August 6, 2015 Updated: August 6, 2015

BISMARCK, N.D.—North Dakota “is very seriously considering” a legal fight—separate from other states—against new federal rules designed to cut greenhouse gas emissions from U.S. power plants, state Attorney General Wayne Stenehjem said.

It is among 16 states that will have to reduce their carbon dioxide emissions the most under the new Environmental Protection Agency (EPA) rules unveiled Monday by President Barack Obama. Under the new standards, North Dakota must cut its emission rate by almost 45 percent by 2030.

“They are much more stringent than what we had feared,” Stenehjem said.

There is no cost-effective technology commercially available to remove CO2 to that magnitude.
— Jason Bohrer

State and industry officials have strongly criticized the rules, saying the change will drive up the cost of electricity at the expense of ratepayers and hurt the state’s economy. North Dakota Gov. Jack Dalrymple has signaled potential legal challenges for at least a year to any rule that he didn’t find practical and cost-effective.

Jason Bohrer, director of the Bismarck-based Lignite Energy Council, said some of the state’s seven coal-burning power plants are “definitely threatened for closure” under the new rules.

Over the next 15 years, North Dakota power plants would be limited to about 1,300 pounds of carbon dioxide emissions per megawatt hour of electricity they generate. The current average for the seven coal-fired plants is about 2,300 pounds per megawatt hour.

“There is no cost-effective technology commercially available to remove CO2 to that magnitude,” he said.

Stenehjem said he has been meeting this week with attorneys general from other states. While legal challenges are likely imminent from coal-dependent states, which may file joint lawsuits, Stenehjem said North Dakota is mulling its own legal challenge.
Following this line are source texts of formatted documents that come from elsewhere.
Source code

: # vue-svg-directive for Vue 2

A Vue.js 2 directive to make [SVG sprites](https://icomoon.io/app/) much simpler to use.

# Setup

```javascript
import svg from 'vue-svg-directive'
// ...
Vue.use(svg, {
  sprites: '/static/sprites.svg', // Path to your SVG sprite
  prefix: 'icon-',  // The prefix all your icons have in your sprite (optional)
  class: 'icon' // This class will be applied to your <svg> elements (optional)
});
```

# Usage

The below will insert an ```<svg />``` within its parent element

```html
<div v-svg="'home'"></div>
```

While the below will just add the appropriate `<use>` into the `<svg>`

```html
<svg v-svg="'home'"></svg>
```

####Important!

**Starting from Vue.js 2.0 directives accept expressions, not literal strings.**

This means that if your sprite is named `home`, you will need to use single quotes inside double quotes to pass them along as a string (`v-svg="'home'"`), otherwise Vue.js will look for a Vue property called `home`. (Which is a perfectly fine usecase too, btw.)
That’s because of the use of lignite, an abundant but low-grade coal mined in the state that fuels its power plants. The high-moisture coal produces more emissions and burns less efficiently than drier coals.

State lawyers are still studying the new EPA rules, which are contained in a more than 1,500-page document, Stenehjem said.

Any lawsuit challenging the new regulations will have to wait until they are published in the Federal Register, which could happen as early as next week, Stenehjem said. North Dakota may decide then whether to file a lawsuit, “but we want to make sure our litigation strategy is a sound one,” he said.

Bohrer, the Lignite Energy Council director, said his group wants to help fund a state lawsuit, if it is filed.

“We’re evaluating our finances right now,” he said. “We want to support the state to the degree our finances allow us to.”

Bohrer, an attorney, said he agrees with the state’s idea of filing its own lawsuit, rather than joining legal challenges from other states, because of the use of lignite. North Dakota’s vast lignite reserves are second in amount only to Australia.

“(The) EPA makes the assumption that if traditional coal-fired power plants shut down due to the rule, that coal will find its way to another market,” Bohrer said. “That’s not going to happen with North Dakota’s lignite.”